MS-based metabolomics has fueled a second youth of classic metabolic biochemistry, opening a window into metabolic fluxes in vivo while eliminating safety concerns associated with the use of radioactive substrates. For the foreseeable future, this technology will help advance fields where metabolic reprogramming plays a key role in the cause and development of conditions as diverse as cancer, inflammation/aging, cardiovascular diseases, neurodegenerative diseases, and immune system reprogramming in response to viral or bacterial infection, host–pathogen interactions, drug resistance or metabolic syndrome (Fig. 6e). The same tool will likely advance our understanding of sports medicine and boost the field of personalized medicine.

KEY POINTS.

• Metabolic flux analysis utilizes SIL substrates for tracing of specific carbon, nitrogen, and hydrogen atoms in downstream metabolic pathways.
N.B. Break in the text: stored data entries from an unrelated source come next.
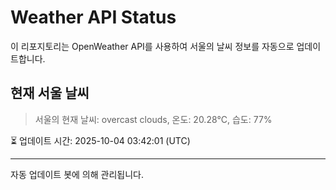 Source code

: 
# Weather API Status

이 리포지토리는 OpenWeather API를 사용하여 서울의 날씨 정보를 자동으로 업데이트합니다.

## 현재 서울 날씨
> 서울의 현재 날씨: overcast clouds, 온도: 20.28°C, 습도: 77%

⏳ 업데이트 시간: 2025-10-04 03:42:01 (UTC)

---
자동 업데이트 봇에 의해 관리됩니다.
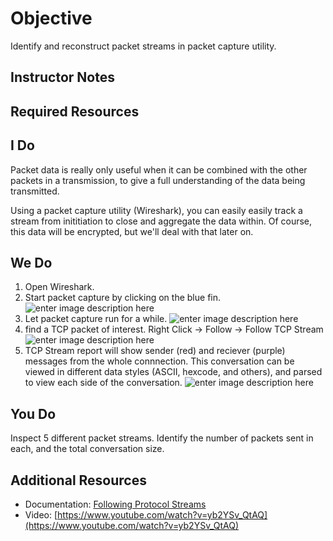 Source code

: # Objective
Identify and reconstruct packet streams in packet capture utility.

## Instructor Notes

## Required Resources

## I Do
Packet data is really only useful when it can be combined with the other packets in a transmission, to give a full understanding of the data being transmitted. 

Using a packet capture utility (Wireshark), you can easily easily track a stream from inititiation to close and aggregate the data within. Of course, this data will be encrypted, but we'll deal with that later on. 

## We Do

1. Open Wireshark.
2. Start packet capture by clicking on the blue fin. 
![enter image description here](https://lh3.googleusercontent.com/gv-Gzf2Crp2AlJsLnrwG7wR2CQSbAMu41kLjpdJpi9yYOCedhxRSxcVG1LQxeKCO9SM50GTWnmqN)
3. Let packet capture run for a while. 
![enter image description here](https://lh3.googleusercontent.com/KrlQbXu9LY0yN4DE0VFKrE5wlZ1J11rvHuxjm2NDByNZpDRjj-KuEdwdLRDVc9TuQWTQS4Qx_NdX)
4. find a TCP packet of interest. Right Click -> Follow -> Follow TCP Stream
![enter image description here](https://lh3.googleusercontent.com/WMnVZJcCr2k4CsGRkneiF6DzaXIheXjHk7RuU2-94d2Qxd5wrdpRf_e3DfP-JFrhIyBSUGblmxfN)
5. TCP Stream report will show sender (red) and reciever (purple) messages from the whole connnection. This conversation can be viewed in different data styles (ASCII, hexcode, and others), and parsed to view each side of the conversation. 
![enter image description here](https://lh3.googleusercontent.com/-sI_dMFhd4R7ire9I_YqLDnAw6sm01UytCIp5eQjEXR1w-O7E4u_1tU68CCpElvaYjVeR67HczFj)



## You Do
Inspect 5 different packet streams. Identify the number of packets sent in each, and the total conversation size. 

## Additional Resources
- Documentation: [Following Protocol Streams](https://www.wireshark.org/docs/wsug_html_chunked/ChAdvFollowStreamSection.html)
- Video: [https://www.youtube.com/watch?v=yb2YSv_QtAQ](https://www.youtube.com/watch?v=yb2YSv_QtAQ)

<!--stackedit_data:
eyJoaXN0b3J5IjpbNjY0ODY3MTgwLC0xODUxOTg2ODA2LDE4ND
M3MDM1NzksOTg4MDI5NzY5LDE4MTYwMDIzNywtMTA2NTMwMDU4
MywtMTQ3MDUyODI1NywtMTMwMjM4MTI5N119
--> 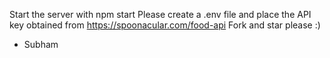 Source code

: Start the server with npm start
Please create a .env file and place the API key obtained from https://spoonacular.com/food-api
Fork and star please :)

- Subham
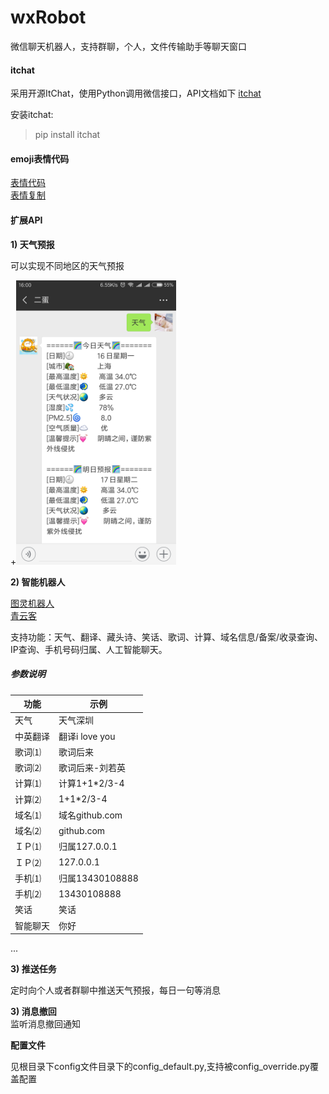 # wxRobot  

微信聊天机器人，支持群聊，个人，文件传输助手等聊天窗口  


#### itchat
采用开源ItChat，使用Python调用微信接口，API文档如下
[itchat](http://itchat.readthedocs.io/zh/latest/)  

安装itchat:  
> pip install itchat  

####  emoji表情代码
[表情代码](http://www.wqchat.com/emoji.html)   
[表情复制](http://www.oicqzone.com/tool/emoji/)


#### 扩展API
**1) 天气预报**  

可以实现不同地区的天气预报

+<img src="https://raw.githubusercontent.com/ChaosCoffee/wxRobot/master/docs/intro/image/weather.png" width=256 />
  

**2) 智能机器人**  

[图灵机器人](http://www.tuling123.com/)  
[青云客](http://www.qingyunke.com/)  

支持功能：天气、翻译、藏头诗、笑话、歌词、计算、域名信息/备案/收录查询、IP查询、手机号码归属、人工智能聊天。  
##### 参数说明  

|功能  | 示例  |   
|--------| -------- |   
|天气 | 天气深圳 |
|中英翻译  | 翻译i love you |
|歌词⑴ | 歌词后来 |
|歌词⑵  | 歌词后来-刘若英 |
|计算⑴  | 计算1+1*2/3-4 |
|计算⑵  | 1+1*2/3-4 |
|域名⑴  | 域名github.com |
|域名⑵  | github.com |
|ＩＰ⑴  | 归属127.0.0.1 |
|ＩＰ⑵  | 127.0.0.1 |
|手机⑴  | 归属13430108888 |
|手机⑵  | 13430108888 |
|笑话  | 笑话 |
|智能聊天  | 你好 |  

...  

**3) 推送任务**  

定时向个人或者群聊中推送天气预报，每日一句等消息

**3) 消息撤回**  
监听消息撤回通知

**配置文件**  

见根目录下config文件目录下的config_default.py,支持被config_override.py覆盖配置












































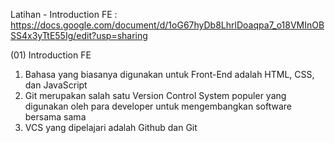 Latihan - Introduction FE : https://docs.google.com/document/d/1oG67hyDb8LhrlDoaqpa7_o18VMInOBSS4x3yTtE55Ig/edit?usp=sharing

(01) Introduction FE
1. Bahasa yang biasanya digunakan untuk Front-End adalah HTML, CSS, dan JavaScript
2. Git merupakan salah satu Version Control System populer yang digunakan oleh para developer untuk mengembangkan software bersama sama
3. VCS yang dipelajari adalah Github dan Git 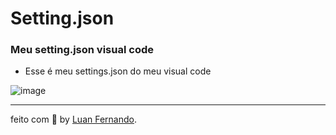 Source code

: # Setting.json

### Meu setting.json visual code
- Esse é meu settings.json do meu visual code 

![image](https://user-images.githubusercontent.com/79935555/173467831-758c4264-5bf7-4e15-b7a0-02ff35f77417.png)

---
feito com 💜 by [Luan Fernando](https://www.linkedin.com/in/luan-fernando/).

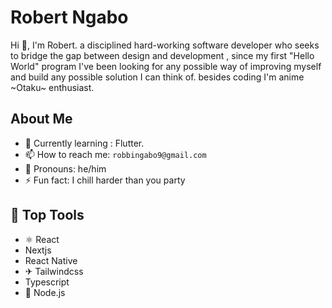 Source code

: # Robert Ngabo

Hi 👋, I'm Robert. a disciplined hard-working  software developer who seeks to bridge the gap between design and development , since my first "Hello World" program I've been looking for any possible way of improving myself and build any possible solution I can think of. besides coding I'm anime ~Otaku~ enthusiast.

## About Me
- 🤔 Currently learning : Flutter.
- 📫 How to reach me: `robbingabo9@gmail.com`
- 👑 Pronouns: he/him
- ⚡ Fun fact: I chill harder than you party

## 🧰 Top Tools
- ⚛️ React
- Nextjs
- React Native
- ✈ Tailwindcss
- Typescript
- 📗 Node.js
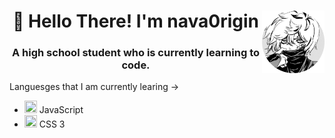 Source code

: <h1 align="center">👋 Hello There! I'm nava0rigin <img src="me.png" height="100px" width="100px" align="right"></h1>
<h3 align="center">A high school student who is currently learning to code.</h3>

Languesges that I am currently learing -> 
 + <img src="https://cdn-icons-png.flaticon.com/512/5968/5968292.png" height="20px" width="20px"> JavaScript
 + <img src="https://cdn-icons-png.flaticon.com/512/732/732190.png" height="20px" width="20px"> CSS 3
• Stable isotopes afford in vivo tracing of metabolic reactions and isotopologue distributions in the absence of radioactivity, providing an analytical and logistic/ safety advantage over fluorescence or radioactive isotope-based assays.

• Applying flux analysis to studies in vivo allows for dynamic metabolic profiling in the context of the whole animal, including effects resulting from systemic signaling and tissue microenvironment.